You can still make some exceptions, e.g. if the entire domain can’t be covered with one implementation. Or if you don’t want to underflow on subnormals, where you can then check the entire vector and branch if any were subnormal without taking much of a performance hit on average as subnormals are (hopefully) only rarely encountered.

In Julia Base.log, which is optimized for scalars, is about twice as fast as SLEEFPirates.log, which is optimized for vectors. However, the Base.log algorithm is incompatible with SIMD, meaning 8 evaluations would take about 8 times longer.
But SLEEFPirates.log is about the same fast with 8 inputs as with 1 on my computer.

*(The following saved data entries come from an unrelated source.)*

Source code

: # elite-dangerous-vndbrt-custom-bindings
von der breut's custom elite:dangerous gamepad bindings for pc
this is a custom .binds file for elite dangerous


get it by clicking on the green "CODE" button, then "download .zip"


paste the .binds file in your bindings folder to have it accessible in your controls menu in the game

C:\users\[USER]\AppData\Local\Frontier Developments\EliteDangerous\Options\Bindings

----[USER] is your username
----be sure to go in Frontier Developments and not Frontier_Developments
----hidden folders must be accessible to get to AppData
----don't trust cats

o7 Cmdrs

Another example of how implementations can change as a function of vector sizes is that the exp implementation used by LoopVectorization.jl for systems with AVX512 uses a small, 16-element, lookup table. It uses this because the table can be implemented via a fairly fast vector shuffle instruction rather than a gather instruction, as would be needed with larger tables (a smaller table also takes up less cache space).
But using vector shuffles as lookup tables requires your vectors are a certain size to actually hold the table.

I mean to say “it would be difficult”, not to be discouraging. There are also many examples where it’d be feasible to get it to work well, and I’d love in general to see more of a push towards ISPC-like vectorization abilities and branch handling with masks.

4 Likes

Indeed, I think the compiler should use different implementation based on the vector length. It seems only two functions are needed: log_scalar (to compute just one value as fast as possible) and log_vector which internally can still dispatch based on the vector length. Or is there more to this?

It’d be nice if the compiler knew that log_scalar and log_vector belong together, and automatically used log_vector for vectorized loops. For intrinsic math functions like sin that can be done. For user defined functions maybe an extension of the language would be needed.

Yes, none of this is easy. But all of this is necessary (in my opinion) to realize the full potential of a language like Fortran.